Source texts of formatted documents:

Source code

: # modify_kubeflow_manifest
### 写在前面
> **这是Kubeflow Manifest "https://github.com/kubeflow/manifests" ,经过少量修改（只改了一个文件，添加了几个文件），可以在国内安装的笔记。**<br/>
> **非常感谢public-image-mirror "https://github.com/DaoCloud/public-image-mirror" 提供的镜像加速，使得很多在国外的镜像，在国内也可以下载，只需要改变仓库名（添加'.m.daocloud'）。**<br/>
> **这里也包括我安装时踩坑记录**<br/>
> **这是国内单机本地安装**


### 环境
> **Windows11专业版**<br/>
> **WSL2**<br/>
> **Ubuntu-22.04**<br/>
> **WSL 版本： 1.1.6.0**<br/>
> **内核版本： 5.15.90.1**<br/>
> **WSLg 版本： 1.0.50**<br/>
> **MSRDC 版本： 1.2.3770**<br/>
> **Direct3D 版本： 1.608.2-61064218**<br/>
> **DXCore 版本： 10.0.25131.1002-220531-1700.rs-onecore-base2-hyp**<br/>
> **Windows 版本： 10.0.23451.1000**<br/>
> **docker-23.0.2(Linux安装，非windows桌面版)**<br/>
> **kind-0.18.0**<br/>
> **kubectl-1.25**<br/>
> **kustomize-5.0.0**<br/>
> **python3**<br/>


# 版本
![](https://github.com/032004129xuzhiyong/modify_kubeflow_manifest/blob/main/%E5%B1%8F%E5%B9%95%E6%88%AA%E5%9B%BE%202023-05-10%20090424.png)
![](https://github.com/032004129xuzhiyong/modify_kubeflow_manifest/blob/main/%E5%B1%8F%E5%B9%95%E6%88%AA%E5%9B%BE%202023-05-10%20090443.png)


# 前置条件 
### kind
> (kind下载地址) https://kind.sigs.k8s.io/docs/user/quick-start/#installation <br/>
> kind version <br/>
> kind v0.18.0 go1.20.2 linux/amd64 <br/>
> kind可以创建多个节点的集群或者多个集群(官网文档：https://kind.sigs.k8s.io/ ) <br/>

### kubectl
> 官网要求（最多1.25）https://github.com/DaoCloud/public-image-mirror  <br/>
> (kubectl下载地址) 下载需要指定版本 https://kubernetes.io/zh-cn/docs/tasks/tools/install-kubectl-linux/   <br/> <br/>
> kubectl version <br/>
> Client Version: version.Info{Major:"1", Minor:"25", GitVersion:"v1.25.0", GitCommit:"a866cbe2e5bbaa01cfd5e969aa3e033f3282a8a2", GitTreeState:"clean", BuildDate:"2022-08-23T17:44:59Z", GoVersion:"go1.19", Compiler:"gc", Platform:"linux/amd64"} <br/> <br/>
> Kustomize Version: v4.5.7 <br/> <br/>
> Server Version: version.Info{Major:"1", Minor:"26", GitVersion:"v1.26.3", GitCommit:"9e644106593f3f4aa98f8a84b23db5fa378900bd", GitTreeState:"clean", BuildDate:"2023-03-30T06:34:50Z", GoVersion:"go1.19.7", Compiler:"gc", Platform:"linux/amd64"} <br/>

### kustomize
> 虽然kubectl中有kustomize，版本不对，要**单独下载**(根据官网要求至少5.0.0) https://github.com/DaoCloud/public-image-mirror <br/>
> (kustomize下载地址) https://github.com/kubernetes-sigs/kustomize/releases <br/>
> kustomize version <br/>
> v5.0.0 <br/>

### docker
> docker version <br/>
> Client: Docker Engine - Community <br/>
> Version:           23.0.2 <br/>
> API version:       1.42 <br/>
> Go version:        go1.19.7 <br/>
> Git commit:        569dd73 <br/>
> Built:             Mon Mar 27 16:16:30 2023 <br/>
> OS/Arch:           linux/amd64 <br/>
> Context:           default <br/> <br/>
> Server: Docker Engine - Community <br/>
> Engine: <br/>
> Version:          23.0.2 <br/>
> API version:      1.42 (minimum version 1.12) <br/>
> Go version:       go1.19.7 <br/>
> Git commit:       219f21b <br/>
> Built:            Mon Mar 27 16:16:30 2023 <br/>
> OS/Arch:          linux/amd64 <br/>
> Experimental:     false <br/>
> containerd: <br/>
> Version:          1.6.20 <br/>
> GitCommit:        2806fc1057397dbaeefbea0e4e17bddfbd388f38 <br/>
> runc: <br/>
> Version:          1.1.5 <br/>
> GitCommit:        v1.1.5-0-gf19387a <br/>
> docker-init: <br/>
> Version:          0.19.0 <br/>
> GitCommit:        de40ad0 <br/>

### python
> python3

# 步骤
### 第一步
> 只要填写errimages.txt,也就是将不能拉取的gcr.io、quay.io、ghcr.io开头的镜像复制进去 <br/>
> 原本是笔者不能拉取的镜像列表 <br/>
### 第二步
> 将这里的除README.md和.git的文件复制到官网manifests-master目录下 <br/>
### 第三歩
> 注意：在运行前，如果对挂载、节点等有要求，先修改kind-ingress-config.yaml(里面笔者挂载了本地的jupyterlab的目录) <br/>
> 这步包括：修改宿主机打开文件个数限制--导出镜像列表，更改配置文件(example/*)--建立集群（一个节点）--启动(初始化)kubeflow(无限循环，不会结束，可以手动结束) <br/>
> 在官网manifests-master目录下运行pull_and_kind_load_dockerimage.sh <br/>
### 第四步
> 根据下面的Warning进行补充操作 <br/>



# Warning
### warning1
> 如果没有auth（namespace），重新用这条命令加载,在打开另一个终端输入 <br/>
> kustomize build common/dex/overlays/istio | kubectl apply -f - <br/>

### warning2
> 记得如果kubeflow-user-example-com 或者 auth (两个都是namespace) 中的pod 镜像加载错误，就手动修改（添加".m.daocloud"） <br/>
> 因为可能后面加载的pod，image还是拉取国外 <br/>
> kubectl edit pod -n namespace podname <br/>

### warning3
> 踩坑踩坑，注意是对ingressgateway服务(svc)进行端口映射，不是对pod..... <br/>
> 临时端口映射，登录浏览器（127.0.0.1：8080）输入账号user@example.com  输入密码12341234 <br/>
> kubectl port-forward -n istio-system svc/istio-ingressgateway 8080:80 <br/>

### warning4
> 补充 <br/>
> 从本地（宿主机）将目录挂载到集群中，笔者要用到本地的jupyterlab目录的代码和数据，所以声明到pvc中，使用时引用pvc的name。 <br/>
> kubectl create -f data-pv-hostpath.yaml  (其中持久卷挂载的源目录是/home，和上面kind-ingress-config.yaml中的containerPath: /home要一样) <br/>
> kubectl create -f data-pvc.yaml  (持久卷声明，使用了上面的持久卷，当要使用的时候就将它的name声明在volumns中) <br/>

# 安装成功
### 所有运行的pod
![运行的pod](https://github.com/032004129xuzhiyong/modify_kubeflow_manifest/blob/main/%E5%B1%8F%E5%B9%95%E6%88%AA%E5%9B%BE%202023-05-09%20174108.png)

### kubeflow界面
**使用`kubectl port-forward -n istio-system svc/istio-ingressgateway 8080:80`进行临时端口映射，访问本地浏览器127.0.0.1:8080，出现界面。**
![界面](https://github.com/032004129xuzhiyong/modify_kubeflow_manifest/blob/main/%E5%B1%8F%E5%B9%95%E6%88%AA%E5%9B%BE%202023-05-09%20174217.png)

▶ Task instructions
A single figure is required: how many lines above contain the word "system".

▶ Finished exercise
2